Set down exactly the entries below, beginning at their first line and ending at the line with "- Pour éviter".
-- Opening Marker --
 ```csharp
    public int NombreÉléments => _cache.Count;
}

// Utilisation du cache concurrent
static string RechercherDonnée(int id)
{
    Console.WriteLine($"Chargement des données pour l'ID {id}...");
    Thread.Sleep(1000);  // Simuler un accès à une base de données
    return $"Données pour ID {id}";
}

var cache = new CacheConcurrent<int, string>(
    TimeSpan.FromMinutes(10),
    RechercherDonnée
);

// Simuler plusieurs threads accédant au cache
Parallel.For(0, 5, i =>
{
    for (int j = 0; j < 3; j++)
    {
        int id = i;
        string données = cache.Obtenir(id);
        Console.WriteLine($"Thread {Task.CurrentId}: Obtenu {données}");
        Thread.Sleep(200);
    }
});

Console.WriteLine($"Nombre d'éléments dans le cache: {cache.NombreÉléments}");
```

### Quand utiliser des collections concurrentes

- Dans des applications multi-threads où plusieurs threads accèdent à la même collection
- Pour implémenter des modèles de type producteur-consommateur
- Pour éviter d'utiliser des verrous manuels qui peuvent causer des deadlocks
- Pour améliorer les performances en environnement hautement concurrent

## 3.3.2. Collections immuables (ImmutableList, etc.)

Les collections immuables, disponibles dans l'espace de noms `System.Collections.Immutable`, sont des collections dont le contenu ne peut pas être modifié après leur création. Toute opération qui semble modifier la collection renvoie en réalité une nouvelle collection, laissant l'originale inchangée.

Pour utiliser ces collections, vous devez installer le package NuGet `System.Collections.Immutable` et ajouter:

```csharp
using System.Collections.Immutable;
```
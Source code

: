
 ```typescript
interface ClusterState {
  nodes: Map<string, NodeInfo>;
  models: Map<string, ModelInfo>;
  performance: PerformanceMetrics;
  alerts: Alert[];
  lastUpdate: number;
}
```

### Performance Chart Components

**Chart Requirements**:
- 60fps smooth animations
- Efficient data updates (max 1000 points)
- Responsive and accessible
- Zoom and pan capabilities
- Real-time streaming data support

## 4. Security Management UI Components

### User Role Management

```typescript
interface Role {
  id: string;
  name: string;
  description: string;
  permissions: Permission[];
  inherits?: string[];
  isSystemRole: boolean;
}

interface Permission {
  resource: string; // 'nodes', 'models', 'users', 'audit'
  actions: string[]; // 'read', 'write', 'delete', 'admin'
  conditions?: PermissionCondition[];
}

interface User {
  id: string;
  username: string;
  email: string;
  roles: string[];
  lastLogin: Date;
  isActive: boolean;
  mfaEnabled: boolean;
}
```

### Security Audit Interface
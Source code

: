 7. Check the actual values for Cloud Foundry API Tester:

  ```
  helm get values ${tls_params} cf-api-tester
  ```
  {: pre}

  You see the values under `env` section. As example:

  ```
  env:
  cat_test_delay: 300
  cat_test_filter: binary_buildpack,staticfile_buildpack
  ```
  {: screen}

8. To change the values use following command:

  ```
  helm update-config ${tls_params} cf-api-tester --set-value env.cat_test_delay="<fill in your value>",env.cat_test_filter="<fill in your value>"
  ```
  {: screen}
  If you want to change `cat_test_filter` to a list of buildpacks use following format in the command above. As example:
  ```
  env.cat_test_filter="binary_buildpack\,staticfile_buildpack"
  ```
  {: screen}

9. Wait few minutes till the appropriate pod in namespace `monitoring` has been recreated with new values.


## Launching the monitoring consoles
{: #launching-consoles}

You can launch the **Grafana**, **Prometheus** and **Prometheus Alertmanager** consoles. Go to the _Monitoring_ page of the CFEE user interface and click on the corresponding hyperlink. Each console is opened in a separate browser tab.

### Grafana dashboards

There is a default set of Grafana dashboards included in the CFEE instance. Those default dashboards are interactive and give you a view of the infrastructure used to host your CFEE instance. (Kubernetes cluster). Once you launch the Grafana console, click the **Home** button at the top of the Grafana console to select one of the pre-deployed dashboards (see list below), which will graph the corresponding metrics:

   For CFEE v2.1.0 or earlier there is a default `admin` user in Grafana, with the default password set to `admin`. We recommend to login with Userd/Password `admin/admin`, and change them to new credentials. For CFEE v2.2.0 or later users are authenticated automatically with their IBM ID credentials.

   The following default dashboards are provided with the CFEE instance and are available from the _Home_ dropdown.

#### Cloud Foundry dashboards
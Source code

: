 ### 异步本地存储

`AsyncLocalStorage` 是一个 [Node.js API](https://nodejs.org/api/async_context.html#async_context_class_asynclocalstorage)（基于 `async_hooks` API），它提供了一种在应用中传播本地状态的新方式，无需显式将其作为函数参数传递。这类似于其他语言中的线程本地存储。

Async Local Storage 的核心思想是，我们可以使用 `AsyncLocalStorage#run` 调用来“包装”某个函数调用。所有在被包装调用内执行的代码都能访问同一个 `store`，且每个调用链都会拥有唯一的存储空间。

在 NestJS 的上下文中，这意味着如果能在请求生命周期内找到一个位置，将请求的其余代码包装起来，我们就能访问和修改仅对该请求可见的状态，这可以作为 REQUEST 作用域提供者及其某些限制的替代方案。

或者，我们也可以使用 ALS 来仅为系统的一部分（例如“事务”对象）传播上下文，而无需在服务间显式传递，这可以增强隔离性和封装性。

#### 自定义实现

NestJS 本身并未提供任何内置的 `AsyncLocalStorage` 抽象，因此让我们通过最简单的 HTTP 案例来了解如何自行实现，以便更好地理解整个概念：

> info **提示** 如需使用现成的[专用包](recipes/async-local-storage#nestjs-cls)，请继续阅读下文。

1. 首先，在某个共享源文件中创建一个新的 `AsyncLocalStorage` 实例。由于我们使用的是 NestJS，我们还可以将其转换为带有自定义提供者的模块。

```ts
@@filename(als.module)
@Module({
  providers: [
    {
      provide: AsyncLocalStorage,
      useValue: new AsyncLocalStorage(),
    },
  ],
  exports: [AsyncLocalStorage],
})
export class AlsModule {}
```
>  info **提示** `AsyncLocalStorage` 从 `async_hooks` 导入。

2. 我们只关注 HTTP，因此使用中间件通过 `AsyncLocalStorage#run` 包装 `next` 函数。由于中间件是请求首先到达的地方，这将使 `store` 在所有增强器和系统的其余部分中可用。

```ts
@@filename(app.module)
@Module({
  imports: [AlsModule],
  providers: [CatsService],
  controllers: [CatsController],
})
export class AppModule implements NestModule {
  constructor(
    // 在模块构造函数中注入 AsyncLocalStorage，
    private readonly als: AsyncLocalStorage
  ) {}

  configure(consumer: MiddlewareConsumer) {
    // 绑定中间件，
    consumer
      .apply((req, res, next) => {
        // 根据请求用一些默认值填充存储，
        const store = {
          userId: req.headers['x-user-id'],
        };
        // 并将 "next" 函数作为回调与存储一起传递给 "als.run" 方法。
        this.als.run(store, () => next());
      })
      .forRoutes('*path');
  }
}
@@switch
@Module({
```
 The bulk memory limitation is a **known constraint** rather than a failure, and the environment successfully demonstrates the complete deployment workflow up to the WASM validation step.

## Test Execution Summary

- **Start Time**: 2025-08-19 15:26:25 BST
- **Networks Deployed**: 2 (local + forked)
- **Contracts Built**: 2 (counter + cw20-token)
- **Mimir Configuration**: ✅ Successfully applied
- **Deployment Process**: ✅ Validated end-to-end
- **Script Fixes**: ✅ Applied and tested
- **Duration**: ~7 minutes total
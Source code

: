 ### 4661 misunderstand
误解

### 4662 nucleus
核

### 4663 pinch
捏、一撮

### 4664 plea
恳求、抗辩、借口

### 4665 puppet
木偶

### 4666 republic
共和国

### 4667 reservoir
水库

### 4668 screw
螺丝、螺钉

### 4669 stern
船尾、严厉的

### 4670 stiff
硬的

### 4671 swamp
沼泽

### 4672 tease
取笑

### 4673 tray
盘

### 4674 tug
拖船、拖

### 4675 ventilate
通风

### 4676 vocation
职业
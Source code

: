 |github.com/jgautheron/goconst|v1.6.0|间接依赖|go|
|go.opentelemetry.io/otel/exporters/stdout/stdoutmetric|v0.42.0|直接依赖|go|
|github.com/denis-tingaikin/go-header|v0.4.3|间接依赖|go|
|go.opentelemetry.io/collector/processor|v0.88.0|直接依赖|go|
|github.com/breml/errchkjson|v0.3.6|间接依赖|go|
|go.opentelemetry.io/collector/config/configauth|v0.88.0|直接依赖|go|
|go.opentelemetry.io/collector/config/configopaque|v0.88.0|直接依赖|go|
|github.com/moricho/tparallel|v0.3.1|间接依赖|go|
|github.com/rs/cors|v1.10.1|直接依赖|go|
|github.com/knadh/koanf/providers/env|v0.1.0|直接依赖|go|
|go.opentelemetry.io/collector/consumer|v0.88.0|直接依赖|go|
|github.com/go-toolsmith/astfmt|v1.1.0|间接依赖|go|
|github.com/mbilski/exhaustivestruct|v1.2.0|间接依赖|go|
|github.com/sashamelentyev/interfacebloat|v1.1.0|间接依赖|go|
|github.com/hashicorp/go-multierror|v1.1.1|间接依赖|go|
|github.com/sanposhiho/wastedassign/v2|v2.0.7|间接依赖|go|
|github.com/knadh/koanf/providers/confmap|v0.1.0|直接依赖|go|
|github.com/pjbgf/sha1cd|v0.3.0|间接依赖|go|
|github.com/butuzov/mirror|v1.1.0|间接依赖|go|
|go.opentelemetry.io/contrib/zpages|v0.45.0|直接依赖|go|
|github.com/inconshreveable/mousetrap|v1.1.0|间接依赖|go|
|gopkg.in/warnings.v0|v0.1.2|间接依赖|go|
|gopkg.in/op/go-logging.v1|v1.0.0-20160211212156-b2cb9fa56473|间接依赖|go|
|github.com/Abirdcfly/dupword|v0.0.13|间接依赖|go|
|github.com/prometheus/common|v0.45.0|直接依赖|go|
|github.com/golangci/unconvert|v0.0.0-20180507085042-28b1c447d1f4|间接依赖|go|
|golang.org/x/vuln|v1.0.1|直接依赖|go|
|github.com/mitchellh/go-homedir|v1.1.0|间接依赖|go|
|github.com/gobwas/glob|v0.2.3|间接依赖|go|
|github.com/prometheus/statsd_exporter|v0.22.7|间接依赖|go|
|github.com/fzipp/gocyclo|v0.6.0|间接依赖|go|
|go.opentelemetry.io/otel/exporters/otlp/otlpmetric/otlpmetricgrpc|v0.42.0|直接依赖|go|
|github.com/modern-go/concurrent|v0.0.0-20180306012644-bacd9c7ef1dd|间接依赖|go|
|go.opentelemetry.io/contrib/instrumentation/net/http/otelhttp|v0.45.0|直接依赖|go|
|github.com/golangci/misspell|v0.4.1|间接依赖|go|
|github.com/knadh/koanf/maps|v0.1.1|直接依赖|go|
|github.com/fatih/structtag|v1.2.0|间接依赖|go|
-- Closing Marker --
Answer box:
 ```csharp
    public int NombreÉléments => _cache.Count;
}

// Utilisation du cache concurrent
static string RechercherDonnée(int id)
{
    Console.WriteLine($"Chargement des données pour l'ID {id}...");
    Thread.Sleep(1000);  // Simuler un accès à une base de données
    return $"Données pour ID {id}";
}

var cache = new CacheConcurrent<int, string>(
    TimeSpan.FromMinutes(10),
    RechercherDonnée
);

// Simuler plusieurs threads accédant au cache
Parallel.For(0, 5, i =>
{
    for (int j = 0; j < 3; j++)
    {
        int id = i;
        string données = cache.Obtenir(id);
        Console.WriteLine($"Thread {Task.CurrentId}: Obtenu {données}");
        Thread.Sleep(200);
    }
});

Console.WriteLine($"Nombre d'éléments dans le cache: {cache.NombreÉléments}");
```

### Quand utiliser des collections concurrentes

- Dans des applications multi-threads où plusieurs threads accèdent à la même collection
- Pour implémenter des modèles de type producteur-consommateur
- Pour éviter d'utiliser des verrous manuels qui peuvent causer des deadlocks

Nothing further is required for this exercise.